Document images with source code
⁂

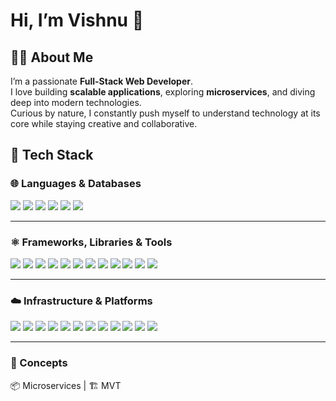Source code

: # Hi, I’m Vishnu 👋  

## 👨‍💻 About Me  
I’m a passionate **Full-Stack Web Developer**.  
I love building **scalable applications**, exploring **microservices**, and diving deep into modern technologies.  
Curious by nature, I constantly push myself to understand technology at its core while staying creative and collaborative.  

## 🚀 Tech Stack  

### 🌐 Languages & Databases  
<p align="left">
  <img src="https://img.shields.io/badge/JavaScript-F7DF1E?style=for-the-badge&logo=javascript&logoColor=black" />
  <img src="https://img.shields.io/badge/TypeScript-3178C6?style=for-the-badge&logo=typescript&logoColor=white" />
  <img src="https://img.shields.io/badge/MongoDB-47A248?style=for-the-badge&logo=mongodb&logoColor=white" />
  <img src="https://img.shields.io/badge/PostgreSQL-4169E1?style=for-the-badge&logo=postgresql&logoColor=white" />
  <img src="https://img.shields.io/badge/HTML5-E34F26?style=for-the-badge&logo=html5&logoColor=white" />
  <img src="https://img.shields.io/badge/CSS3-1572B6?style=for-the-badge&logo=css3&logoColor=white" />
</p>  

---

### ⚛️ Frameworks, Libraries & Tools  
<p align="left">
  <img src="https://img.shields.io/badge/Node.js-43853D?style=for-the-badge&logo=node.js&logoColor=white" />
  <img src="https://img.shields.io/badge/React-20232A?style=for-the-badge&logo=react&logoColor=61DAFB" />
  <img src="https://img.shields.io/badge/Next.js-000000?style=for-the-badge&logo=nextdotjs&logoColor=white" />
  <img src="https://img.shields.io/badge/Vite-646CFF?style=for-the-badge&logo=vite&logoColor=white" />
  <img src="https://img.shields.io/badge/Redux%20Toolkit-764ABC?style=for-the-badge&logo=redux&logoColor=white" />
  <img src="https://img.shields.io/badge/Zustand-443355?style=for-the-badge&logo=react&logoColor=white" />
  <img src="https://img.shields.io/badge/Socket.IO-010101?style=for-the-badge&logo=socketdotio&logoColor=white" />
  <img src="https://img.shields.io/badge/Prisma-2D3748?style=for-the-badge&logo=prisma&logoColor=white" />
  <img src="https://img.shields.io/badge/TailwindCSS-06B6D4?style=for-the-badge&logo=tailwindcss&logoColor=white" />
  <img src="https://img.shields.io/badge/MUI-007FFF?style=for-the-badge&logo=mui&logoColor=white" />
  <img src="https://img.shields.io/badge/Chakra%20UI-319795?style=for-the-badge&logo=chakraui&logoColor=white" />
  <img src="https://img.shields.io/badge/Radix%20UI-161618?style=for-the-badge&logo=radixui&logoColor=white" />
</p>  

---

### ☁️ Infrastructure & Platforms  
<p align="left">
  <img src="https://img.shields.io/badge/Docker-2496ED?style=for-the-badge&logo=docker&logoColor=white" />
  <img src="https://img.shields.io/badge/Kubernetes-326CE5?style=for-the-badge&logo=kubernetes&logoColor=white" />
  <img src="https://img.shields.io/badge/NGINX%20Ingress-009639?style=for-the-badge&logo=nginx&logoColor=white" />
  <img src="https://img.shields.io/badge/Apache%20Kafka-231F20?style=for-the-badge&logo=apachekafka&logoColor=white" />
  <img src="https://img.shields.io/badge/Git-F05032?style=for-the-badge&logo=git&logoColor=white" />
  <img src="https://img.shields.io/badge/GitHub-181717?style=for-the-badge&logo=github&logoColor=white" />
  <img src="https://img.shields.io/badge/Vercel-000000?style=for-the-badge&logo=vercel&logoColor=white" />
  <img src="https://img.shields.io/badge/AWS-FF9900?style=for-the-badge&logo=amazonaws&logoColor=white" />
  <img src="https://img.shields.io/badge/Render-46E3B7?style=for-the-badge&logo=render&logoColor=black" />
  <img src="https://img.shields.io/badge/DigitalOcean-0080FF?style=for-the-badge&logo=digitalocean&logoColor=white" />
  <img src="https://img.shields.io/badge/Vitest-729B1B?style=for-the-badge&logo=vitest&logoColor=white" />
  <img src="https://img.shields.io/badge/REST-02569B?style=for-the-badge&logo=rest&logoColor=white" />
</p>  

---

### 🧩 Concepts  
📦 Microservices | 🏗️ MVT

⁂

Please repeat each record above precisely, with the pictures left out.

**RESPONSE:**
Source code

: # Hi, I’m Vishnu 👋  

## 👨‍💻 About Me  
I’m a passionate **Full-Stack Web Developer**.  
I love building **scalable applications**, exploring **microservices**, and diving deep into modern technologies.  
Curious by nature, I constantly push myself to understand technology at its core while staying creative and collaborative.  

## 🚀 Tech Stack  

### 🌐 Languages & Databases  
<p align="left">
  <img src="https://img.shields.io/badge/JavaScript-F7DF1E?style=for-the-badge&logo=javascript&logoColor=black" />
  <img src="https://img.shields.io/badge/TypeScript-3178C6?style=for-the-badge&logo=typescript&logoColor=white" />
  <img src="https://img.shields.io/badge/MongoDB-47A248?style=for-the-badge&logo=mongodb&logoColor=white" />
  <img src="https://img.shields.io/badge/PostgreSQL-4169E1?style=for-the-badge&logo=postgresql&logoColor=white" />
  <img src="https://img.shields.io/badge/HTML5-E34F26?style=for-the-badge&logo=html5&logoColor=white" />
  <img src="https://img.shields.io/badge/CSS3-1572B6?style=for-the-badge&logo=css3&logoColor=white" />
</p>  

---

### ⚛️ Frameworks, Libraries & Tools  
<p align="left">
  <img src="https://img.shields.io/badge/Node.js-43853D?style=for-the-badge&logo=node.js&logoColor=white" />
  <img src="https://img.shields.io/badge/React-20232A?style=for-the-badge&logo=react&logoColor=61DAFB" />
  <img src="https://img.shields.io/badge/Next.js-000000?style=for-the-badge&logo=nextdotjs&logoColor=white" />
  <img src="https://img.shields.io/badge/Vite-646CFF?style=for-the-badge&logo=vite&logoColor=white" />
  <img src="https://img.shields.io/badge/Redux%20Toolkit-764ABC?style=for-the-badge&logo=redux&logoColor=white" />
  <img src="https://img.shields.io/badge/Zustand-443355?style=for-the-badge&logo=react&logoColor=white" />
  <img src="https://img.shields.io/badge/Socket.IO-010101?style=for-the-badge&logo=socketdotio&logoColor=white" />
  <img src="https://img.shields.io/badge/Prisma-2D3748?style=for-the-badge&logo=prisma&logoColor=white" />
  <img src="https://img.shields.io/badge/TailwindCSS-06B6D4?style=for-the-badge&logo=tailwindcss&logoColor=white" />
  <img src="https://img.shields.io/badge/MUI-007FFF?style=for-the-badge&logo=mui&logoColor=white" />
  <img src="https://img.shields.io/badge/Chakra%20UI-319795?style=for-the-badge&logo=chakraui&logoColor=white" />
  <img src="https://img.shields.io/badge/Radix%20UI-161618?style=for-the-badge&logo=radixui&logoColor=white" />
</p>  

---

### ☁️ Infrastructure & Platforms  
<p align="left">
  <img src="https://img.shields.io/badge/Docker-2496ED?style=for-the-badge&logo=docker&logoColor=white" />
  <img src="https://img.shields.io/badge/Kubernetes-326CE5?style=for-the-badge&logo=kubernetes&logoColor=white" />
  <img src="https://img.shields.io/badge/NGINX%20Ingress-009639?style=for-the-badge&logo=nginx&logoColor=white" />
  <img src="https://img.shields.io/badge/Apache%20Kafka-231F20?style=for-the-badge&logo=apachekafka&logoColor=white" />
  <img src="https://img.shields.io/badge/Git-F05032?style=for-the-badge&logo=git&logoColor=white" />
  <img src="https://img.shields.io/badge/GitHub-181717?style=for-the-badge&logo=github&logoColor=white" />
  <img src="https://img.shields.io/badge/Vercel-000000?style=for-the-badge&logo=vercel&logoColor=white" />
  <img src="https://img.shields.io/badge/AWS-FF9900?style=for-the-badge&logo=amazonaws&logoColor=white" />
  <img src="https://img.shields.io/badge/Render-46E3B7?style=for-the-badge&logo=render&logoColor=black" />
  <img src="https://img.shields.io/badge/DigitalOcean-0080FF?style=for-the-badge&logo=digitalocean&logoColor=white" />
  <img src="https://img.shields.io/badge/Vitest-729B1B?style=for-the-badge&logo=vitest&logoColor=white" />
  <img src="https://img.shields.io/badge/REST-02569B?style=for-the-badge&logo=rest&logoColor=white" />
</p>  

---

### 🧩 Concepts  
📦 Microservices | 🏗️ MVT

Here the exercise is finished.